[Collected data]
╭──
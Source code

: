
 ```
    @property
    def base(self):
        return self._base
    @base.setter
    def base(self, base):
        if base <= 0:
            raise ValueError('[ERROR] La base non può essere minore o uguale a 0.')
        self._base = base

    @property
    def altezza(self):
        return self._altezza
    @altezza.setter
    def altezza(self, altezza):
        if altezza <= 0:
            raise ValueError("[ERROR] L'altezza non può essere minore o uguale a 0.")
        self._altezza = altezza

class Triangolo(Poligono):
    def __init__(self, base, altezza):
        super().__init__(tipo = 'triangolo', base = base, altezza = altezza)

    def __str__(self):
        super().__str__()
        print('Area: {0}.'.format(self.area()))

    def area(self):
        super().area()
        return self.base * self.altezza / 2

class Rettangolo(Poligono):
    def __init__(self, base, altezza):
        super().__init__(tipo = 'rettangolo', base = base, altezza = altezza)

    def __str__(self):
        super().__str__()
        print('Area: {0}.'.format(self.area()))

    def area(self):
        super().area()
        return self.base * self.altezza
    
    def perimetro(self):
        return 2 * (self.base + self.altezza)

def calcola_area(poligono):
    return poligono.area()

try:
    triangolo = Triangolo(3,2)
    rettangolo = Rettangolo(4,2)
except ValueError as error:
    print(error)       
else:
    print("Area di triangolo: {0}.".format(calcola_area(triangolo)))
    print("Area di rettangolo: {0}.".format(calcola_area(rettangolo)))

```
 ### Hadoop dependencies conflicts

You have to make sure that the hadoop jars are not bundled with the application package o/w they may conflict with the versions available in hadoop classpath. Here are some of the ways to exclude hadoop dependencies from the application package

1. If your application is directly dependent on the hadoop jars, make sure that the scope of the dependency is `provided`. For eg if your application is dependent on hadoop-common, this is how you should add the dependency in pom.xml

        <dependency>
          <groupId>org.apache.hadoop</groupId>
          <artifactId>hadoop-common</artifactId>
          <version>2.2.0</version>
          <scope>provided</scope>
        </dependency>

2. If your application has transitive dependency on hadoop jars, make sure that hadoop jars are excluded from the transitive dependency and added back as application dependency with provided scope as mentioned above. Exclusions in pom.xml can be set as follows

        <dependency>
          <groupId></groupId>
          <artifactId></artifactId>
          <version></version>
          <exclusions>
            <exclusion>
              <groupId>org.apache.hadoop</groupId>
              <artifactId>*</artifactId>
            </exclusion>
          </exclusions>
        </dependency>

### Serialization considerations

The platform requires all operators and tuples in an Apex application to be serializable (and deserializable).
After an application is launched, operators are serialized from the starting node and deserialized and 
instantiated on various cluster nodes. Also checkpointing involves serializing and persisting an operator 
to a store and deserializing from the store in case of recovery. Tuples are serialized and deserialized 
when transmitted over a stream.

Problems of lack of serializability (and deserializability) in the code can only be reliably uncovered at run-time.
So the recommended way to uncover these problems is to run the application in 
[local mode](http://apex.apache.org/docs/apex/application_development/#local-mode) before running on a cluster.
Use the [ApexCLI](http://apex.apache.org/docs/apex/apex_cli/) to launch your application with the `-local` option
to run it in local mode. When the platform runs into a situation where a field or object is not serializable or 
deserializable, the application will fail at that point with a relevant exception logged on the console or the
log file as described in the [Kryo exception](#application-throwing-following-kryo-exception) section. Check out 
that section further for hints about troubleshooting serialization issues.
╰──
Your reply must be the entries above, returned word for word.

_ANSWER BELOW_:
Source code

:
 ```
    @property
    def base(self):
        return self._base
    @base.setter
    def base(self, base):
        if base <= 0:
            raise ValueError('[ERROR] La base non può essere minore o uguale a 0.')
        self._base = base

    @property
    def altezza(self):
        return self._altezza
    @altezza.setter
    def altezza(self, altezza):
        if altezza <= 0:
            raise ValueError("[ERROR] L'altezza non può essere minore o uguale a 0.")
        self._altezza = altezza

class Triangolo(Poligono):
    def __init__(self, base, altezza):
        super().__init__(tipo = 'triangolo', base = base, altezza = altezza)

    def __str__(self):
        super().__str__()
        print('Area: {0}.'.format(self.area()))

    def area(self):
        super().area()
        return self.base * self.altezza / 2

class Rettangolo(Poligono):
    def __init__(self, base, altezza):
        super().__init__(tipo = 'rettangolo', base = base, altezza = altezza)

    def __str__(self):
        super().__str__()
        print('Area: {0}.'.format(self.area()))

    def area(self):
        super().area()
        return self.base * self.altezza
    
    def perimetro(self):
        return 2 * (self.base + self.altezza)

def calcola_area(poligono):
    return poligono.area()

try:
    triangolo = Triangolo(3,2)
    rettangolo = Rettangolo(4,2)
except ValueError as error:
    print(error)       
else:
    print("Area di triangolo: {0}.".format(calcola_area(triangolo)))
    print("Area di rettangolo: {0}.".format(calcola_area(rettangolo)))

```
 ### Hadoop dependencies conflicts

You have to make sure that the hadoop jars are not bundled with the application package o/w they may conflict with the versions available in hadoop classpath. Here are some of the ways to exclude hadoop dependencies from the application package

1. If your application is directly dependent on the hadoop jars, make sure that the scope of the dependency is `provided`. For eg if your application is dependent on hadoop-common, this is how you should add the dependency in pom.xml

        <dependency>
          <groupId>org.apache.hadoop</groupId>
          <artifactId>hadoop-common</artifactId>
          <version>2.2.0</version>
          <scope>provided</scope>
        </dependency>

2. If your application has transitive dependency on hadoop jars, make sure that hadoop jars are excluded from the transitive dependency and added back as application dependency with provided scope as mentioned above. Exclusions in pom.xml can be set as follows

        <dependency>
          <groupId></groupId>
          <artifactId></artifactId>
          <version></version>
          <exclusions>
            <exclusion>
              <groupId>org.apache.hadoop</groupId>
              <artifactId>*</artifactId>
            </exclusion>
          </exclusions>
        </dependency>

### Serialization considerations

The platform requires all operators and tuples in an Apex application to be serializable (and deserializable).
After an application is launched, operators are serialized from the starting node and deserialized and 
instantiated on various cluster nodes. Also checkpointing involves serializing and persisting an operator 
to a store and deserializing from the store in case of recovery. Tuples are serialized and deserialized 
when transmitted over a stream.

Problems of lack of serializability (and deserializability) in the code can only be reliably uncovered at run-time.
So the recommended way to uncover these problems is to run the application in 
[local mode](http://apex.apache.org/docs/apex/application_development/#local-mode) before running on a cluster.
Use the [ApexCLI](http://apex.apache.org/docs/apex/apex_cli/) to launch your application with the `-local` option
to run it in local mode. When the platform runs into a situation where a field or object is not serializable or 
deserializable, the application will fail at that point with a relevant exception logged on the console or the
log file as described in the [Kryo exception](#application-throwing-following-kryo-exception) section. Check out 
that section further for hints about troubleshooting serialization issues.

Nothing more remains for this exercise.